[Data records]
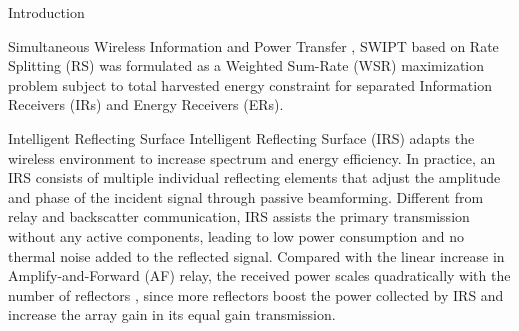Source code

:\documentclass[journal]{IEEEtran}
\begin{document}
\begin{section}{Introduction}
\begin{subsection}{Simultaneous Wireless Information and Power Transfer}
\cite{Mao2019}, SWIPT based on Rate Splitting (RS) was formulated as a Weighted Sum-Rate (WSR) maximization problem subject to total harvested energy constraint for separated Information Receivers (IRs) and Energy Receivers (ERs).
	\end{subsection}

	\begin{subsection}{Intelligent Reflecting Surface}
		Intelligent Reflecting Surface (IRS) adapts the wireless environment to increase spectrum and energy efficiency. In practice, an IRS consists of multiple individual reflecting elements that adjust the amplitude and phase of the incident signal through passive beamforming. Different from relay and backscatter communication, IRS assists the primary transmission without any active components, leading to low power consumption and no thermal noise added to the reflected signal. Compared with the linear increase in Amplify-and-Forward (AF) relay, the received power scales quadratically with the number of reflectors \cite{Wu2019}, since more reflectors boost the power collected by IRS and increase the array gain in its equal gain transmission.


\end{subsection}
\end{section}
\end{document}
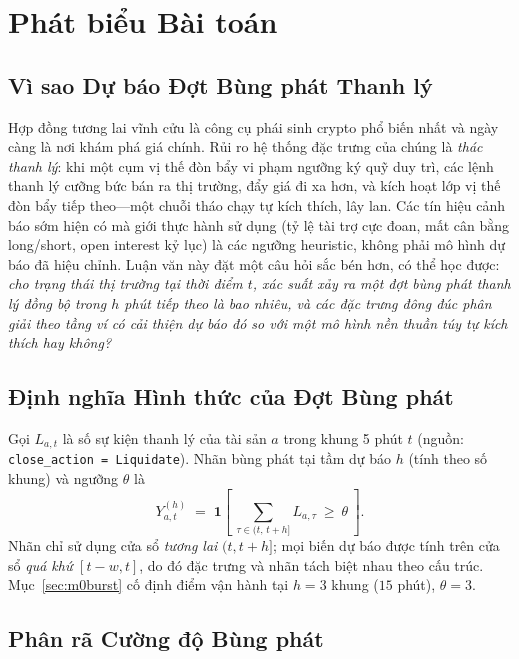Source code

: \documentclass[11pt,a4paper]{article}
\begin{document}
\section{Phát biểu Bài toán}
\label{sec:formulation}

\subsection{Vì sao Dự báo Đợt Bùng phát Thanh lý}

Hợp đồng tương lai vĩnh cửu là công cụ phái sinh crypto phổ biến nhất và ngày càng là nơi khám phá giá chính. Rủi ro hệ thống đặc trưng của chúng là \emph{thác thanh lý}: khi một cụm vị thế đòn bẩy vi phạm ngưỡng ký quỹ duy trì, các lệnh thanh lý cưỡng bức bán ra thị trường, đẩy giá đi xa hơn, và kích hoạt lớp vị thế đòn bẩy tiếp theo---một chuỗi tháo chạy tự kích thích, lây lan. Các tín hiệu cảnh báo sớm hiện có mà giới thực hành sử dụng (tỷ lệ tài trợ cực đoan, mất cân bằng long/short, open interest kỷ lục) là các ngưỡng heuristic, không phải mô hình dự báo đã hiệu chỉnh. Luận văn này đặt một câu hỏi sắc bén hơn, có thể học được: \emph{cho trạng thái thị trường tại thời điểm $t$, xác suất xảy ra một đợt bùng phát thanh lý đồng bộ trong $h$ phút tiếp theo là bao nhiêu, và các đặc trưng đông đúc phân giải theo tầng ví có cải thiện dự báo đó so với một mô hình nền thuần túy tự kích thích hay không?}

\subsection{Định nghĩa Hình thức của Đợt Bùng phát}

Gọi $L_{a,t}$ là số sự kiện thanh lý của tài sản $a$ trong khung 5 phút $t$ (nguồn: \texttt{close\_action = Liquidate}). Nhãn bùng phát tại tầm dự báo $h$ (tính theo số khung) và ngưỡng $\theta$ là
\begin{equation}
Y^{(h)}_{a,t} \;=\; \mathbf{1}\!\left[\ \sum_{\tau \in (t,\,t+h]} L_{a,\tau}\ \ge\ \theta\ \right].
\label{eq:burst}
\end{equation}
Nhãn chỉ sử dụng cửa sổ \emph{tương lai} $(t, t+h]$; mọi biến dự báo được tính trên cửa sổ \emph{quá khứ} $[t-w, t]$, do đó đặc trưng và nhãn tách biệt nhau theo cấu trúc. Mục~\ref{sec:m0burst} cố định điểm vận hành tại $h=3$ khung ($15$ phút), $\theta=3$.

\subsection{Phân rã Cường độ Bùng phát}
\end{document}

[Task brief]
What is the number of lines in the data that hold the string "ngưỡng"? Answer with the number only.

[Reply]
2